My gaze finally lifted, meeting his furious stare. Mine was steady, a carefully constructed mask of ice. But beneath the surface, a tremor ran deep. Too deep.
"She's not that clean," Marek bit out, his eyes narrowed, piercing. "Don't insult my intelligence. You think I'm blind? Deaf? I see the way your hand hesitates when you sign off on her reports. I hear the silence that falls when her name is mentioned. And Goddamn it, Sinveer, I see the way you look at her."
He stabbed a finger towards the file, the movement jerky with barely contained rage.
"Leaked intel. Internal camera feeds wiped clean. Loyal guards turning up with throats slit in alleys no one frequents. High-value suppliers suddenly going silent. You want me to spell it out for you? You don't look at something like that – that kind of meticulous destruction – unless it's a threat you intend to neutralize … or something you're tragically, dangerously obsessed with breaking."
He closed the distance between us, his voice dropping to a low, guttural growl that vibrated with a lethal seriousness.
"She's bleeding your empire dry, piece by agonizing piece, from the inside out.

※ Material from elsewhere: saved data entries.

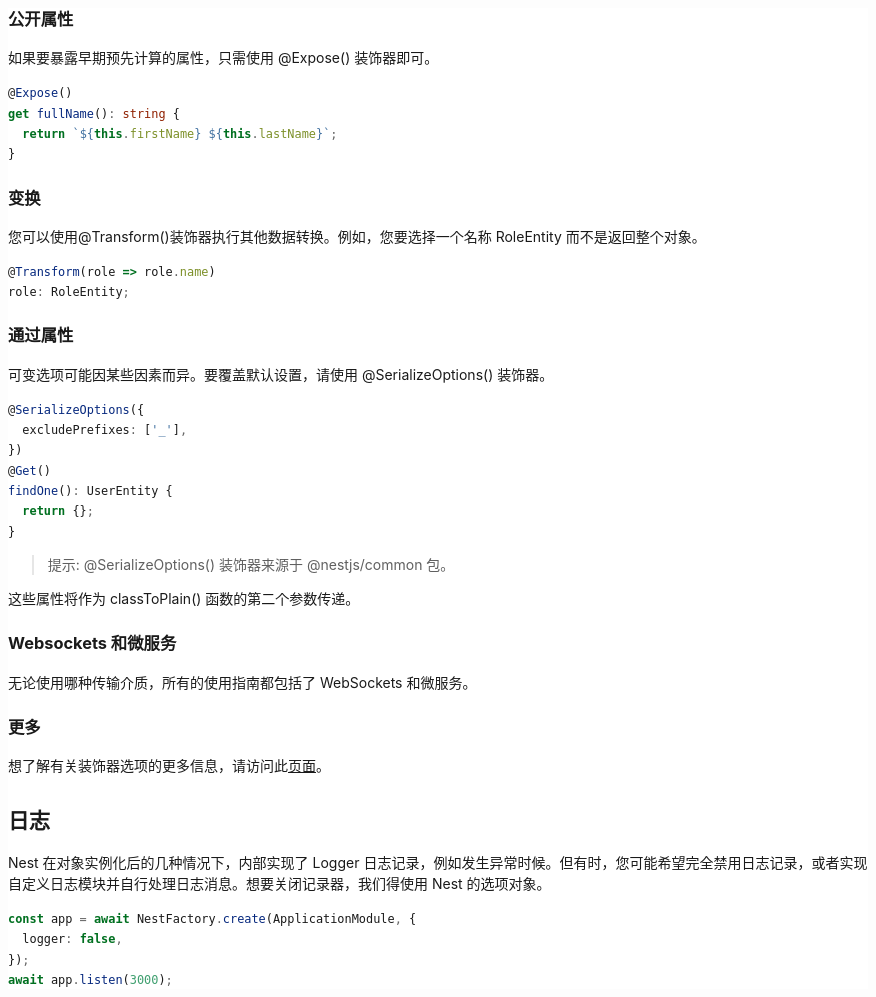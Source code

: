 ### 公开属性

如果要暴露早期预先计算的属性，只需使用 @Expose() 装饰器即可。

```typescript
@Expose()
get fullName(): string {
  return `${this.firstName} ${this.lastName}`;
}
```
### 变换

您可以使用@Transform()装饰器执行其他数据转换。例如，您要选择一个名称 RoleEntity 而不是返回整个对象。

```typescript
@Transform(role => role.name)
role: RoleEntity;
```

### 通过属性

可变选项可能因某些因素而异。要覆盖默认设置，请使用 @SerializeOptions() 装饰器。

```typescript
@SerializeOptions({
  excludePrefixes: ['_'],
})
@Get()
findOne(): UserEntity {
  return {};
}
```

> 提示: @SerializeOptions() 装饰器来源于 @nestjs/common 包。

这些属性将作为 classToPlain() 函数的第二个参数传递。

### Websockets 和微服务

无论使用哪种传输介质，所有的使用指南都包括了 WebSockets 和微服务。

### 更多

想了解有关装饰器选项的更多信息，请访问此[页面](https://github.com/typestack/class-transformer)。

## 日志

Nest 在对象实例化后的几种情况下，内部实现了 Logger 日志记录，例如发生异常时候。但有时，您可能希望完全禁用日志记录，或者实现自定义日志模块并自行处理日志消息。想要关闭记录器，我们得使用 Nest 的选项对象。

```typescript
const app = await NestFactory.create(ApplicationModule, {
  logger: false,
});
await app.listen(3000);
```


  [key: string]: string;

And you're standing there, watching her do it, caught in some twisted game of cat and mouse where you're too blind or too arrogant to see you're the one being hunted."
Silence descended again, heavier now, thick with unspoken accusations and the stench of betrayal. The distant hum of the city, usually a comforting constant, now sounded like a mocking whisper through the pristine glass.
"You want to fuck her?" Marek's voice was laced with a bitter contempt. "Fine. Go ahead. Risk it all for a pretty face and a whisper in your ear. But when your house starts rotting from the foundation up, when there's nothing left but dust and echoes of what you once controlled, don't act surprised if there's no crown left to wear. No one left to kneel."
I didn't offer a defense. Couldn't. Not because his accusations were unfounded, but because the venom in
his words mirrored the gnawing suspicion that had taken root in my own gut. Every brutal detail he laid bare was a shadow I had already glimpsed in the corners of my mind, a truth I had desperately tried to ignore.
Marek's gaze lingered on mine for a final, damning moment, then he turned sharply, the movement stiff with disgust.
"Clean this up, Sinveer," he snarled, his hand already on the door handle. "Deal with it. Or so help me, I will."
The door slammed shut with the force of a gunshot, the sound echoing the violent tremor that ran through me. I was left alone, the silence amplifying the frantic beat of my own heart.
My gaze dropped back to the desk, to the bloody file. The red stain continued to spread, a stark, horrifying truth seeping into the very fabric of my carefully constructed world.